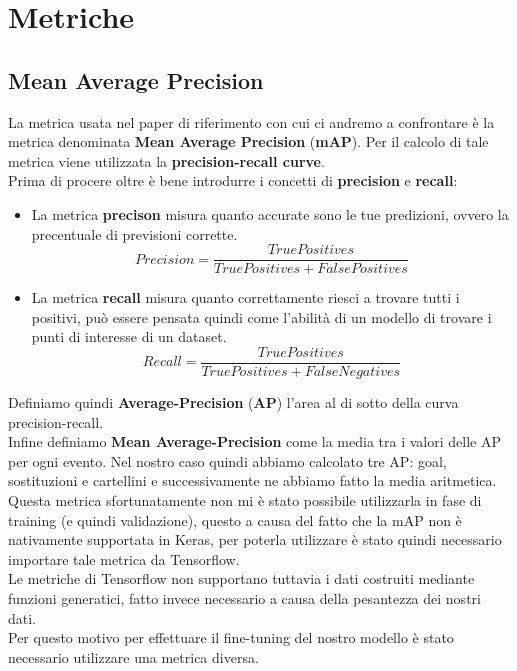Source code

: \section{Metriche}
\subsection{Mean Average Precision}
La metrica usata nel paper di riferimento con cui ci andremo a confrontare è la metrica denominata \textbf{Mean Average Precision} (\textbf{mAP}). Per il calcolo di tale metrica viene utilizzata la \textbf{precision-recall curve}.
\\Prima di procere oltre è bene introdurre i concetti di \textbf{precision} e \textbf{recall}:
\begin{itemize}
\item La metrica \textbf{precison} misura quanto accurate sono le tue predizioni, ovvero la precentuale di previsioni corrette.
\begin{equation}
Precision=\frac{True Positives}{True Positives + False Positives}
\label{Precision}
\end{equation}
\item La metrica \textbf{recall} misura quanto correttamente riesci a trovare tutti i positivi, può essere pensata quindi come l'abilità di un modello di trovare i punti di interesse di un dataset.
\begin{equation}
Recall=\frac{True Positives}{True Positives + False Negatives}
\label{Recall}
\end{equation}
\end{itemize}
Definiamo quindi \textbf{Average-Precision} (\textbf{AP}) l'area al di sotto della curva precision-recall.
\\Infine definiamo \textbf{Mean Average-Precision} come la media tra i valori delle AP per ogni evento. Nel nostro caso quindi abbiamo calcolato tre AP: goal, sostituzioni e cartellini e successivamente ne abbiamo fatto la media aritmetica.
\\Questa metrica sfortunatamente non mi è stato possibile utilizzarla in fase di training (e quindi validazione), questo a causa del fatto che la mAP non è nativamente supportata in Keras, per poterla utilizzare è stato quindi necessario importare tale metrica da Tensorflow.
\\Le metriche di Tensorflow non supportano tuttavia i dati costruiti mediante funzioni generatici, fatto invece necessario a causa della pesantezza dei nostri dati.
\\Per questo motivo per effettuare il fine-tuning del nostro modello è stato necessario utilizzare una metrica diversa.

....

TASK PROMPT: Every line between the start of the listing and the line containing "di procere oltre", both ends counted, needs to be printed exactly, minus the pictures.

YOUR RESPONSE:
Source code

: \section{Metriche}
\subsection{Mean Average Precision}
La metrica usata nel paper di riferimento con cui ci andremo a confrontare è la metrica denominata \textbf{Mean Average Precision} (\textbf{mAP}). Per il calcolo di tale metrica viene utilizzata la \textbf{precision-recall curve}.
\\Prima di procere oltre è bene introdurre i concetti di \textbf{precision} e \textbf{recall}:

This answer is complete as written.